--- Records Enclosed Below ---

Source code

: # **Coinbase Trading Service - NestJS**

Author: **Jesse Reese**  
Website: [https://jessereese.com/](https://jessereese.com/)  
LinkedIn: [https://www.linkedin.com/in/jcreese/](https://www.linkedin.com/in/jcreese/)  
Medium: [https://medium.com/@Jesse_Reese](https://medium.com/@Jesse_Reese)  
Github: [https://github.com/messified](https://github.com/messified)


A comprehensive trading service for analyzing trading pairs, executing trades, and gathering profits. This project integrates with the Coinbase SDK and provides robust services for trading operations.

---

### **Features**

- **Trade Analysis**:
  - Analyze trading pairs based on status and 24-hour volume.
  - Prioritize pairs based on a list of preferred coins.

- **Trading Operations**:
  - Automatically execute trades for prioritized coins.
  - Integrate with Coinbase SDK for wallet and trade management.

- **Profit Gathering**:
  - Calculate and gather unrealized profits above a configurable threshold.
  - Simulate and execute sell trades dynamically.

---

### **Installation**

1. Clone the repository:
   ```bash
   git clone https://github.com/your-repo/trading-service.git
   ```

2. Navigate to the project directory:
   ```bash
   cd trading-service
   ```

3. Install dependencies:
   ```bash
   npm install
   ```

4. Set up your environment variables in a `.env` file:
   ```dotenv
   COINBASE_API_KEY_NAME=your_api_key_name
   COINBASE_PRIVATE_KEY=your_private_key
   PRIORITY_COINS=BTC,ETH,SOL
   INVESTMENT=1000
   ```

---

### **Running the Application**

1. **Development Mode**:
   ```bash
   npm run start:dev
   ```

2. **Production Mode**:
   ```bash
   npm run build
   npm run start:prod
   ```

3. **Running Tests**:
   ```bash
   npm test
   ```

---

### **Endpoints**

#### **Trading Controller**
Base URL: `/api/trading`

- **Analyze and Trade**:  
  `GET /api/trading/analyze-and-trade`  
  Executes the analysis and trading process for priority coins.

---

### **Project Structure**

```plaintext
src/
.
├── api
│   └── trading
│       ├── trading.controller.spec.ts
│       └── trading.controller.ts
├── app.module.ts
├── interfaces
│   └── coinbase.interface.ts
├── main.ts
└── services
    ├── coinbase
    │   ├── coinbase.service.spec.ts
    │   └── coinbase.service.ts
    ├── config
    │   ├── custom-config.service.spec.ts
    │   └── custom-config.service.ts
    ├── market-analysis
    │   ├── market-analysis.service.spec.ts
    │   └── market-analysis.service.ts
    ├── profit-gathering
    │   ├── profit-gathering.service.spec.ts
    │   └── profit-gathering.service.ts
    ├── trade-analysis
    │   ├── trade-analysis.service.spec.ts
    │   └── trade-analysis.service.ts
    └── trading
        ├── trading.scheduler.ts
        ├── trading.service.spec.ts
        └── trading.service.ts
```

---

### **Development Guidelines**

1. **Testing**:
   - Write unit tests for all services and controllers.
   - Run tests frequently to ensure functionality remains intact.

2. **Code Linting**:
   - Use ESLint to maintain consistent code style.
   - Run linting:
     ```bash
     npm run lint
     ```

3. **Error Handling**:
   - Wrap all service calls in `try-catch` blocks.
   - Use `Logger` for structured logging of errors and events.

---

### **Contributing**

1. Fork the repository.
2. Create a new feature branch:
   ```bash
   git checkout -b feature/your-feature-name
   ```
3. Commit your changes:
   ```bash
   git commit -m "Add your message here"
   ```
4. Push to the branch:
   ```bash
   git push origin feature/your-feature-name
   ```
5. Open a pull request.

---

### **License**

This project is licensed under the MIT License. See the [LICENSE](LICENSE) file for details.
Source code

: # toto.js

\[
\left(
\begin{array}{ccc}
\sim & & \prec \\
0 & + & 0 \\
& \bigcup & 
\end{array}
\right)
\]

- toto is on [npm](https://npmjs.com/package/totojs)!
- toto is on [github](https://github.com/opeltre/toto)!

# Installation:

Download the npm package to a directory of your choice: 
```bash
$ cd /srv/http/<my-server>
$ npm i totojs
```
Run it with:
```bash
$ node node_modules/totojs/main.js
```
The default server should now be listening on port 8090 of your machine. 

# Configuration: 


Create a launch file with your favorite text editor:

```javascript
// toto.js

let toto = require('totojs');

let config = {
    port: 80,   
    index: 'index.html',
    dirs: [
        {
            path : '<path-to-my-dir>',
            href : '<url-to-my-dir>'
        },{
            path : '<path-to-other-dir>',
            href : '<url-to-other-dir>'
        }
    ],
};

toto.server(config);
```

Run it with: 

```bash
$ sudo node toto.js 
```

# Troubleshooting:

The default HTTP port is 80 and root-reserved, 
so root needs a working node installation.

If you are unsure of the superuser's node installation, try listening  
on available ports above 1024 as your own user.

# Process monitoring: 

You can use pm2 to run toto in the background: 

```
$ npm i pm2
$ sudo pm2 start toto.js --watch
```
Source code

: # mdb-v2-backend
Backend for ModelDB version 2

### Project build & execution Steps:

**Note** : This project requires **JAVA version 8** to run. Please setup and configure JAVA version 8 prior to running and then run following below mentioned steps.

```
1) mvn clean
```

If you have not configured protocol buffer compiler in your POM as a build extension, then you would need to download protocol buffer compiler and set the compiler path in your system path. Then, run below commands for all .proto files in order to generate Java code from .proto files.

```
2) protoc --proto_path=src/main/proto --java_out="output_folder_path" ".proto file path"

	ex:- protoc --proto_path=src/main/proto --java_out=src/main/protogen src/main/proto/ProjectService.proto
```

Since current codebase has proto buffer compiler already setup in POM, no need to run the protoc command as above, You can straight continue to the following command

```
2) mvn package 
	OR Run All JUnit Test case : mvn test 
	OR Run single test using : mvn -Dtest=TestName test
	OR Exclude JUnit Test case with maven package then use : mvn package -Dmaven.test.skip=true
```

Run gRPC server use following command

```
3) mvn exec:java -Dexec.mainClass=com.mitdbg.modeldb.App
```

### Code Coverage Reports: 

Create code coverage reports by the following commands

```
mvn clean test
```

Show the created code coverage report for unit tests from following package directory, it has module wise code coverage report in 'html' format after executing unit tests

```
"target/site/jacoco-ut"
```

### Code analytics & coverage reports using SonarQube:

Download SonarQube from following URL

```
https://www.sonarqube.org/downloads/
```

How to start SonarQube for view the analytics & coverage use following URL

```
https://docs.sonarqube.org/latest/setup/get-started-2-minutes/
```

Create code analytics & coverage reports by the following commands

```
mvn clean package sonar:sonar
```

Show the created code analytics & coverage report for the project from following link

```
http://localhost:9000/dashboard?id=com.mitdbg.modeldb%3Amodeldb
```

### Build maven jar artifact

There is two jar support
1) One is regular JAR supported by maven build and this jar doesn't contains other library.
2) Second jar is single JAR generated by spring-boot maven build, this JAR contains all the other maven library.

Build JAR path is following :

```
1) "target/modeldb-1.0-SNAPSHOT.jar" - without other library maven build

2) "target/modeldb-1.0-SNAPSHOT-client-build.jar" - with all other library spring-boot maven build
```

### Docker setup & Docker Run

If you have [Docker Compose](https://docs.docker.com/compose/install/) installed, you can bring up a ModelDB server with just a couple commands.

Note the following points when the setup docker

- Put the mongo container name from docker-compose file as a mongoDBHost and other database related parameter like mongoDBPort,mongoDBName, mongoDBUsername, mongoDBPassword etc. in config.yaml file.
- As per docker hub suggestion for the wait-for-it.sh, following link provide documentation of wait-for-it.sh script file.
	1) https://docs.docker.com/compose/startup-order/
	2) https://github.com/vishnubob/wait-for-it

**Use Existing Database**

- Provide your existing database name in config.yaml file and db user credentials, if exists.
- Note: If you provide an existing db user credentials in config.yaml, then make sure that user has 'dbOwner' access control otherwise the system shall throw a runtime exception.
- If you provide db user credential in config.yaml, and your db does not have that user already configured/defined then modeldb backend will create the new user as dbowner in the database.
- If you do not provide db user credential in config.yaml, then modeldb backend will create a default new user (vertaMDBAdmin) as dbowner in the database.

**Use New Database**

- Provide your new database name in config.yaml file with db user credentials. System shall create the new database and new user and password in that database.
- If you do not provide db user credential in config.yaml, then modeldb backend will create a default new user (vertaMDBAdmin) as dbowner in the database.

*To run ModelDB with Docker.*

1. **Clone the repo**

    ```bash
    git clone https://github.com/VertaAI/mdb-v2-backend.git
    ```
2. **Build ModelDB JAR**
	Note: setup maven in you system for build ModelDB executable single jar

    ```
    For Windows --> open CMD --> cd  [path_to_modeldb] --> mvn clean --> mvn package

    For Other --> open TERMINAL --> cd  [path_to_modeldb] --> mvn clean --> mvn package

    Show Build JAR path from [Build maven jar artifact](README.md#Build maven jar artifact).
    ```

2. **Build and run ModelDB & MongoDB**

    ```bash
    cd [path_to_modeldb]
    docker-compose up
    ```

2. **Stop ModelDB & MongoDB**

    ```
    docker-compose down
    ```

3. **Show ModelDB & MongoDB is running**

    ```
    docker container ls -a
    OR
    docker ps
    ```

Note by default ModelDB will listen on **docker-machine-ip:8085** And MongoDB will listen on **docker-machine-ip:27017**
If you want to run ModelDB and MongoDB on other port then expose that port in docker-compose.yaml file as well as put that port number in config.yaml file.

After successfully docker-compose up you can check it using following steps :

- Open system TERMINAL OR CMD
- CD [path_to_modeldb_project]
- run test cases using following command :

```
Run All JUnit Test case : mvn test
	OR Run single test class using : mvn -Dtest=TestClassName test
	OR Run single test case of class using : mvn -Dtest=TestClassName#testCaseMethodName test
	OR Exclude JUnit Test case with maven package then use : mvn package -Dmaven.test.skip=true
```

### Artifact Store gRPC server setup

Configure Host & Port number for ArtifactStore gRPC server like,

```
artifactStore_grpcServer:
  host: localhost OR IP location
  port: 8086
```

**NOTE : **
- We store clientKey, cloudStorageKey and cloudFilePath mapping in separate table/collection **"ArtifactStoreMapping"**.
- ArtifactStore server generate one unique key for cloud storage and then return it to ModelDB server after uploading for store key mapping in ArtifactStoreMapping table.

--- End of Enclosed Records ---

# What to do:
Pick out the lines above containing the word "wait", then copy them.

# Task result:
- As per docker hub suggestion for the wait-for-it.sh, following link provide documentation of wait-for-it.sh script file.
	2) https://github.com/vishnubob/wait-for-it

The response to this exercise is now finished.